Pour les équipes de mobilité internationale, le message est nuancé : les compagnies aériennes continueront à collecter les données passagers à l’avance dès avril, et les frontières terrestres comme La Línea-Gibraltar prévoient une mise en service ce printemps. En revanche, les voyageurs en transit par les aéroports espagnols ne seront pas tenus de s’enregistrer biométriquement avant septembre.
Il est utile de rappeler que VisaHQ peut accompagner les voyageurs et les équipes de mobilité d’entreprise pour anticiper ces évolutions. Via sa page dédiée à l’Espagne (https://www.visahq.com/spain/), le service suit en temps réel les mises à jour de l’EES et de l’ETIAS, propose des outils de demande simplifiés et envoie des alertes personnalisées pour éviter les mauvaises surprises aux contrôles aux frontières.

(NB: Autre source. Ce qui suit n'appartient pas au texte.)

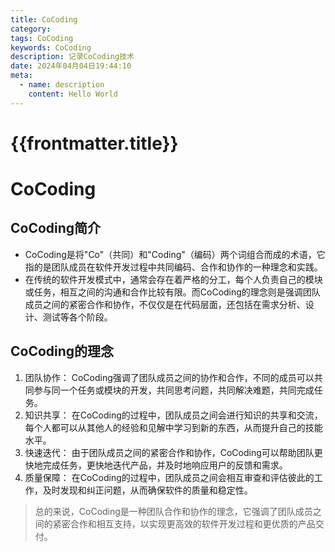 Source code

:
 ```yaml
---
title: CoCoding
category: 
tags: CoCoding
keywords: CoCoding
description: 记录CoCoding技术
date: 2024年04月04日19:44:10
meta:
  - name: description
    content: Hello World
---
```


{{frontmatter.title}}
===


# CoCoding

## CoCoding简介
- CoCoding是将"Co"（共同）和"Coding"（编码）两个词组合而成的术语，它指的是团队成员在软件开发过程中共同编码、合作和协作的一种理念和实践。
- 在传统的软件开发模式中，通常会存在着严格的分工，每个人负责自己的模块或任务，相互之间的沟通和合作比较有限。而CoCoding的理念则是强调团队成员之间的紧密合作和协作，不仅仅是在代码层面，还包括在需求分析、设计、测试等各个阶段。


## CoCoding的理念

1. 团队协作： CoCoding强调了团队成员之间的协作和合作，不同的成员可以共同参与同一个任务或模块的开发，共同思考问题，共同解决难题，共同完成任务。
2. 知识共享： 在CoCoding的过程中，团队成员之间会进行知识的共享和交流，每个人都可以从其他人的经验和见解中学习到新的东西，从而提升自己的技能水平。
3. 快速迭代： 由于团队成员之间的紧密合作和协作，CoCoding可以帮助团队更快地完成任务，更快地迭代产品，并及时地响应用户的反馈和需求。
4. 质量保障： 在CoCoding的过程中，团队成员之间会相互审查和评估彼此的工作，及时发现和纠正问题，从而确保软件的质量和稳定性。

> 总的来说，CoCoding是一种团队合作和协作的理念，它强调了团队成员之间的紧密合作和相互支持，以实现更高效的软件开发过程和更优质的产品交付。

Les employeurs organisant des missions de courte durée peuvent donc conserver leurs marges actuelles pour l’enregistrement, tout en mettant à jour leurs politiques de voyage pour intégrer l’EES et la préautorisation ETIAS, désormais prévue pour début 2027. La Confédération espagnole de l’hôtellerie a salué cette décision, estimant qu’elle protège les revenus estivaux et donne aux opérateurs le temps de former le personnel d’accueil à l’explication des nouvelles règles aux visiteurs hors UE. En revanche, les défenseurs de la vie privée dénoncent cette prolongation comme un signe de fragilité technique et appellent Bruxelles à commander un audit indépendant avant que le système ne stocke des millions de données biométriques. Dans les semaines à venir, Aena publiera une feuille de route actualisée précisant l’agencement des portiques, les procédures pour les passagers en correspondance et des files de secours pour les équipages et les voyageurs âgés. Les entreprises à forte mobilité intra-UE devront suivre ces circulaires et tester leurs alertes de devoir de vigilance pour s’assurer que leurs employés intègrent bien les nouvelles exigences à l’issue de la période de grâce.
Pour les équipes de mobilité internationale, le message est nuancé : les compagnies aériennes continueront à collecter les données passagers à l’avance dès avril, et les frontières terrestres comme La Línea-Gibraltar prévoient une mise en service ce printemps. En revanche, les voyageurs en transit par les aéroports espagnols ne seront pas tenus de s’enregistrer biométriquement avant septembre.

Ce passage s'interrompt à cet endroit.